▶ WORK REQUEST
Below are entries; copy exactly the lines from the one with "Kalsit foraminifera menyerap" through the one with "berapa pun suhunya.", both included, and leave out the rest.

━━ DATA FOR ANALYSIS

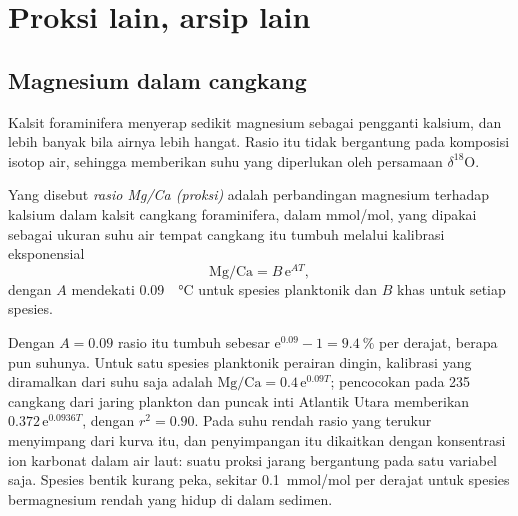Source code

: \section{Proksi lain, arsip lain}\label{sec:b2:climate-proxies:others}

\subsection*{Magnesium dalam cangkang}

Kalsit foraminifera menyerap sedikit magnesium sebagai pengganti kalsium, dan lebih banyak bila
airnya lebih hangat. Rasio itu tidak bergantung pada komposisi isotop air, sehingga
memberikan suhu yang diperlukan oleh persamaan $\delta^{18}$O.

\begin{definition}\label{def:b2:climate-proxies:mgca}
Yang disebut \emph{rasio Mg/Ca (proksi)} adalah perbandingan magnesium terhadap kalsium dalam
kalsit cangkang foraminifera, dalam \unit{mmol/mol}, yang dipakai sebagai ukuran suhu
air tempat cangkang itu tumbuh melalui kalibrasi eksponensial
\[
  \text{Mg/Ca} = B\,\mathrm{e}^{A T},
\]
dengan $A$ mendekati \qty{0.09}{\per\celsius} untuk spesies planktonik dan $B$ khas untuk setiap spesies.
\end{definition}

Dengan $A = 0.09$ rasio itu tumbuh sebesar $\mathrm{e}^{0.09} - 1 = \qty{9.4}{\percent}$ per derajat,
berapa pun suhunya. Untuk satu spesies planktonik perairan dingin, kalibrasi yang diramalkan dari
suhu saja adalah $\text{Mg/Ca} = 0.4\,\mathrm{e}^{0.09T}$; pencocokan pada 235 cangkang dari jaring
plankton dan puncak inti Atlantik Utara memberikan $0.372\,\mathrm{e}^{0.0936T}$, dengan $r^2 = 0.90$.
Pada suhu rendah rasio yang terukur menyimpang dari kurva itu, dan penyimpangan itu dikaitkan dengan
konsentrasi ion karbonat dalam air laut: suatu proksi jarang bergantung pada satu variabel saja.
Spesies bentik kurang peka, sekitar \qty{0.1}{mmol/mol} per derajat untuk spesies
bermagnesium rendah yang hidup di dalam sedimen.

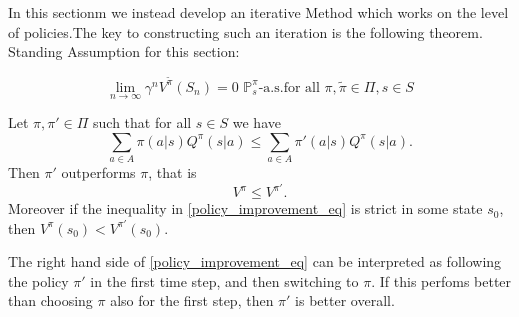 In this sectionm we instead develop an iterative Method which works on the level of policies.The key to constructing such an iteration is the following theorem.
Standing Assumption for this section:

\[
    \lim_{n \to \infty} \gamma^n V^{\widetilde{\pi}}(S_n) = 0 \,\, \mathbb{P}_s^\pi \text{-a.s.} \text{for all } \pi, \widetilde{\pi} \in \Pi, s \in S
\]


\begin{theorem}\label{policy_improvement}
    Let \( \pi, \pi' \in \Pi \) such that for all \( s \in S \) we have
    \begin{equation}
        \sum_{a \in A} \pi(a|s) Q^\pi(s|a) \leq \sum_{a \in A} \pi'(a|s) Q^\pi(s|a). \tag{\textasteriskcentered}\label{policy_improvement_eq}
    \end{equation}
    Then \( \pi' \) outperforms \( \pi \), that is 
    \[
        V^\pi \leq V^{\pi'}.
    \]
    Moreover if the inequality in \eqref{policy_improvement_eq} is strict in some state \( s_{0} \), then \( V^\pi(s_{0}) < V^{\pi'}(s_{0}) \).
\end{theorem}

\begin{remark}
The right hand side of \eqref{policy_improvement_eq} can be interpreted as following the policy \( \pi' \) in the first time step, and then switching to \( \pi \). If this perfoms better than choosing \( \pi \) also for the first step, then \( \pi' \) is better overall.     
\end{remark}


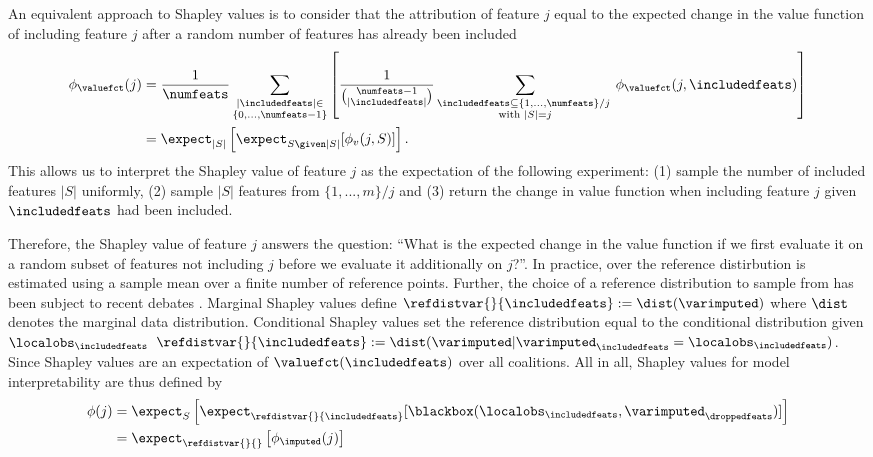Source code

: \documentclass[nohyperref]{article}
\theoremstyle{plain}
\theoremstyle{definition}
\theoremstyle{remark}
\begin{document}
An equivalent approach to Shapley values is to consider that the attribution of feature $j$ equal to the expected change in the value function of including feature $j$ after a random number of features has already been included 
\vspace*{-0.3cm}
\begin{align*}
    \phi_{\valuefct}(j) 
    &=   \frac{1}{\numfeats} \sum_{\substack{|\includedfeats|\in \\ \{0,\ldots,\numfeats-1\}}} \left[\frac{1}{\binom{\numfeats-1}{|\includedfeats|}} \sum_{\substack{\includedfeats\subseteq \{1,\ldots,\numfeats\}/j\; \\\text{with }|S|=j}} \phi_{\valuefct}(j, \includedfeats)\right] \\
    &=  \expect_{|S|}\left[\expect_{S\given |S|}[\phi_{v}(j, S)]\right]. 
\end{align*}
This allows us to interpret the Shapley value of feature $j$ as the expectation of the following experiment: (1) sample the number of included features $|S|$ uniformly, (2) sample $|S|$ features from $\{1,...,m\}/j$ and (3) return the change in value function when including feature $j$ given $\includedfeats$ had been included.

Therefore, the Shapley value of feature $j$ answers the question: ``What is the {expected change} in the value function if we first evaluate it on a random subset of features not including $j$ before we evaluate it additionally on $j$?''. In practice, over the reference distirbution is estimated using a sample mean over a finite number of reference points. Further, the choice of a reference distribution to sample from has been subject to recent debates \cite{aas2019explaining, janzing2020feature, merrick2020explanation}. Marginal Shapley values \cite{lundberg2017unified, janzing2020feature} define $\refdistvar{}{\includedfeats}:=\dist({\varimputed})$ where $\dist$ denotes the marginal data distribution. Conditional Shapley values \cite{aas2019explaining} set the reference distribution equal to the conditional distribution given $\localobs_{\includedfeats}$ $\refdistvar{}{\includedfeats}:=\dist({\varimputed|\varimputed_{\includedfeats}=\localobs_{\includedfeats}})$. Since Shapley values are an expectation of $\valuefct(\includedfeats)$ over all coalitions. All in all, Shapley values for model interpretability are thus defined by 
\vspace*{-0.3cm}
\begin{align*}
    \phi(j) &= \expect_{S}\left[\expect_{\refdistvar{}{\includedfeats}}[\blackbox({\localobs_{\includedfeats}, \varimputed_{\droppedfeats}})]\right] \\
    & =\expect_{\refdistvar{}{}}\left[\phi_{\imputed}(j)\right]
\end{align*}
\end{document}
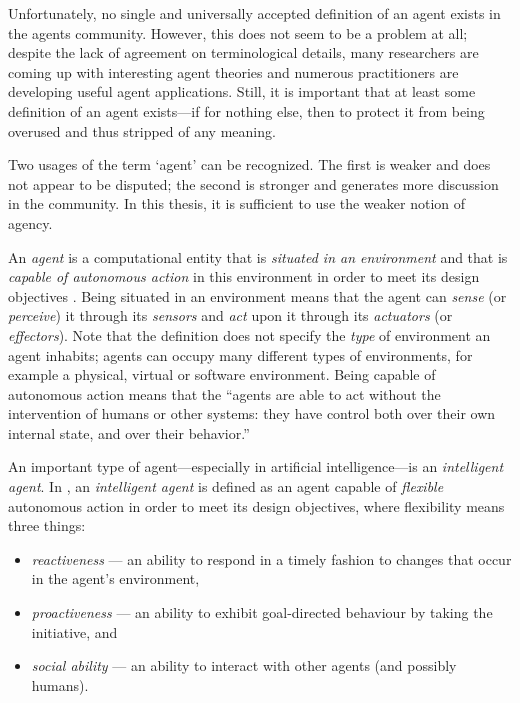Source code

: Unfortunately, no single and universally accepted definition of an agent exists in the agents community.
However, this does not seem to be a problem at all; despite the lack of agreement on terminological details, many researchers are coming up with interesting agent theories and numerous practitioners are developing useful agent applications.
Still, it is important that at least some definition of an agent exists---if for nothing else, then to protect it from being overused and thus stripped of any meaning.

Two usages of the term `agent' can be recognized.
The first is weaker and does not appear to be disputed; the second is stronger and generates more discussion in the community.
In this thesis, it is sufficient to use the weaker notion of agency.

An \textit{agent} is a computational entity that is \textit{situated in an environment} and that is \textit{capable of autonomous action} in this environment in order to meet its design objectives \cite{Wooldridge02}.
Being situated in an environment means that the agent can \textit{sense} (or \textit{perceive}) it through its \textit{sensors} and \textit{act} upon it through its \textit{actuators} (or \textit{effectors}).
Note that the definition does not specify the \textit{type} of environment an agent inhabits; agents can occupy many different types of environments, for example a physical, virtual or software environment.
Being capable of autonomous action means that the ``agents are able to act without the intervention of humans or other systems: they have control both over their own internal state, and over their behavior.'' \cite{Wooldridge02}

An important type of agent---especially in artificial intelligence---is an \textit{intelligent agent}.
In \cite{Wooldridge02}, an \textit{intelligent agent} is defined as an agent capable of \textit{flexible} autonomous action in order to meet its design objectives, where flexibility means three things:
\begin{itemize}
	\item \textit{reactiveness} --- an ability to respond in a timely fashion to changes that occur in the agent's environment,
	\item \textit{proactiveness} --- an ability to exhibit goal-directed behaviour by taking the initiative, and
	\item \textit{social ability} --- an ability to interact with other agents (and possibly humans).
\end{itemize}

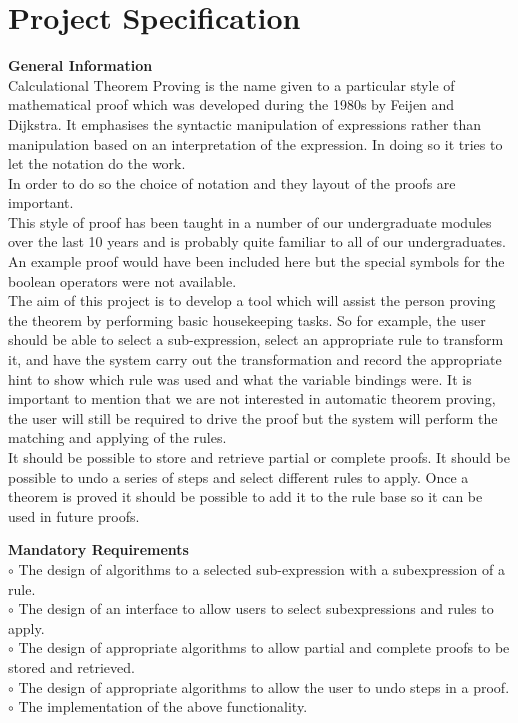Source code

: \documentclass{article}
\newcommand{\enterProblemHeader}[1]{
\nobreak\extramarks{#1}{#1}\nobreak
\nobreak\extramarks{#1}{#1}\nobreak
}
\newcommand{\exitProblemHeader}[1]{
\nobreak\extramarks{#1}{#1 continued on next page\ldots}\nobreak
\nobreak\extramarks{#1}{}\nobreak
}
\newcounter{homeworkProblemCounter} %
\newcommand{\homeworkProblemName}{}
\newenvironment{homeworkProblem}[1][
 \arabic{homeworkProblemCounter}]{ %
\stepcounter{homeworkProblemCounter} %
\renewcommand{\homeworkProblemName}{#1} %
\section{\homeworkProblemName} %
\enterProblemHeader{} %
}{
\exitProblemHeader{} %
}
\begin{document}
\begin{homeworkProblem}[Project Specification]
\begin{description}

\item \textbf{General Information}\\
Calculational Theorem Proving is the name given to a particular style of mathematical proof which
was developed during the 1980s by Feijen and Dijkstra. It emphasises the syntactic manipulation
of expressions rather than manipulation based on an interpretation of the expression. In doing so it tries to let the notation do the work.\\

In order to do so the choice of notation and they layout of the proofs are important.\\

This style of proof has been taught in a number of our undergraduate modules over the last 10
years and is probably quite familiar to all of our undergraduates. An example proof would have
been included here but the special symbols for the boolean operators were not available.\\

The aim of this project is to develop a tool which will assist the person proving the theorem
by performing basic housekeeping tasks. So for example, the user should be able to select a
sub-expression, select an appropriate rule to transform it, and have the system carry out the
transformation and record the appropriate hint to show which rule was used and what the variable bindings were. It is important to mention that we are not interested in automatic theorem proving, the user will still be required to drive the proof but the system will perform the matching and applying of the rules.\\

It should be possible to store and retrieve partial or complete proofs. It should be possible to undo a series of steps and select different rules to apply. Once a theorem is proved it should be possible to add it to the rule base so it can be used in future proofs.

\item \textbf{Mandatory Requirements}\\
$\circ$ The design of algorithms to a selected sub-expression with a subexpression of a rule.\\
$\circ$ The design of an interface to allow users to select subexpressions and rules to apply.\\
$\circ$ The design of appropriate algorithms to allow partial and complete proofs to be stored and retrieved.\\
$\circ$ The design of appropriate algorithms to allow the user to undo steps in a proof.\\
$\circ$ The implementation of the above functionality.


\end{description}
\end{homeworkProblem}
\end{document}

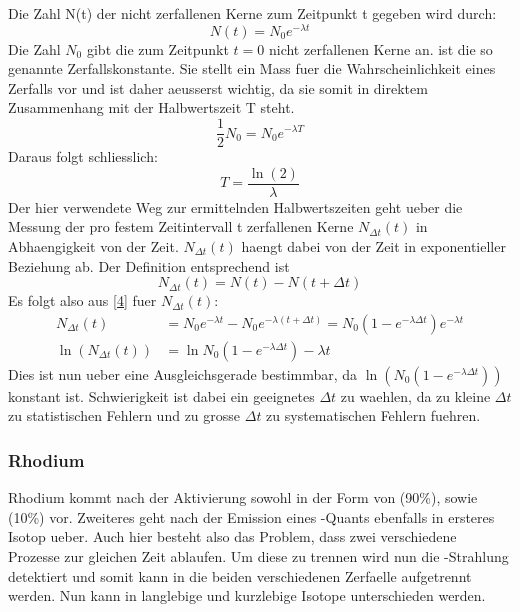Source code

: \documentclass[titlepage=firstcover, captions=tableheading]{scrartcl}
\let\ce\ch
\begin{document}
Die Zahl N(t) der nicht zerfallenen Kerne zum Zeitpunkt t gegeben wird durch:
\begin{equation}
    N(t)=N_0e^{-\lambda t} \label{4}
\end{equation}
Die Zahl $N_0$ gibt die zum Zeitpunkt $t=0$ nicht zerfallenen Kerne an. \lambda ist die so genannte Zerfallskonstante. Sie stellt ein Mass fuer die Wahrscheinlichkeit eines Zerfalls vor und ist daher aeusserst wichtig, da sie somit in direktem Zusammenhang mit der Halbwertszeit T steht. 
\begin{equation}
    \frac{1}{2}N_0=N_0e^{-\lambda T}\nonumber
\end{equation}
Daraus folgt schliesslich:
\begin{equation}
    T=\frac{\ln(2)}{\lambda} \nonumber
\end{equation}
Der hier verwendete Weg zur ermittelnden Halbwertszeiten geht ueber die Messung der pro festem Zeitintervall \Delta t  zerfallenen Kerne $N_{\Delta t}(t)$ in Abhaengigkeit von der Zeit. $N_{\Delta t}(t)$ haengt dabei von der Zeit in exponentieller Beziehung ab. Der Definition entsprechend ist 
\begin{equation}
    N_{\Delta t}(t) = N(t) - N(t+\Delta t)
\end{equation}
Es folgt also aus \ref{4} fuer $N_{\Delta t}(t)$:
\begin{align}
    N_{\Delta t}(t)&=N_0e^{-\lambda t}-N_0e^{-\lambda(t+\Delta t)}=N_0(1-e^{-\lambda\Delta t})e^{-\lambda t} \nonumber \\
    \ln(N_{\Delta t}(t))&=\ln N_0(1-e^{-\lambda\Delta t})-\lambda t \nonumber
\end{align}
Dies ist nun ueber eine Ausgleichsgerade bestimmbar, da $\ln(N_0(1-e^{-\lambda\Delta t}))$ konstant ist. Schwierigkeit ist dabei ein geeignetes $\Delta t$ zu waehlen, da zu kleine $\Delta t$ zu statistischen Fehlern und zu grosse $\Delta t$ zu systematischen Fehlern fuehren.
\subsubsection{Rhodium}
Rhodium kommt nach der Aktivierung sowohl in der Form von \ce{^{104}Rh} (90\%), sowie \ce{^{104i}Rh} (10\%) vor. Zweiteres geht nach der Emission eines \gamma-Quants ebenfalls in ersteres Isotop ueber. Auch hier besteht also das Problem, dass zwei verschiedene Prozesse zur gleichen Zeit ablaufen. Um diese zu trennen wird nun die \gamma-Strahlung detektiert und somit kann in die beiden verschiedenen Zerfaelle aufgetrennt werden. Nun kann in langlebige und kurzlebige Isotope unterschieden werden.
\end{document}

━━━━

▶ SOLUTION TO THIS PROBLEM
Kalsit foraminifera menyerap sedikit magnesium sebagai pengganti kalsium, dan lebih banyak bila
airnya lebih hangat. Rasio itu tidak bergantung pada komposisi isotop air, sehingga
memberikan suhu yang diperlukan oleh persamaan $\delta^{18}$O.

\begin{definition}\label{def:b2:climate-proxies:mgca}
Yang disebut \emph{rasio Mg/Ca (proksi)} adalah perbandingan magnesium terhadap kalsium dalam
kalsit cangkang foraminifera, dalam \unit{mmol/mol}, yang dipakai sebagai ukuran suhu
air tempat cangkang itu tumbuh melalui kalibrasi eksponensial
\[
  \text{Mg/Ca} = B\,\mathrm{e}^{A T},
\]
dengan $A$ mendekati \qty{0.09}{\per\celsius} untuk spesies planktonik dan $B$ khas untuk setiap spesies.
\end{definition}

Dengan $A = 0.09$ rasio itu tumbuh sebesar $\mathrm{e}^{0.09} - 1 = \qty{9.4}{\percent}$ per derajat,
berapa pun suhunya. Untuk satu spesies planktonik perairan dingin, kalibrasi yang diramalkan dari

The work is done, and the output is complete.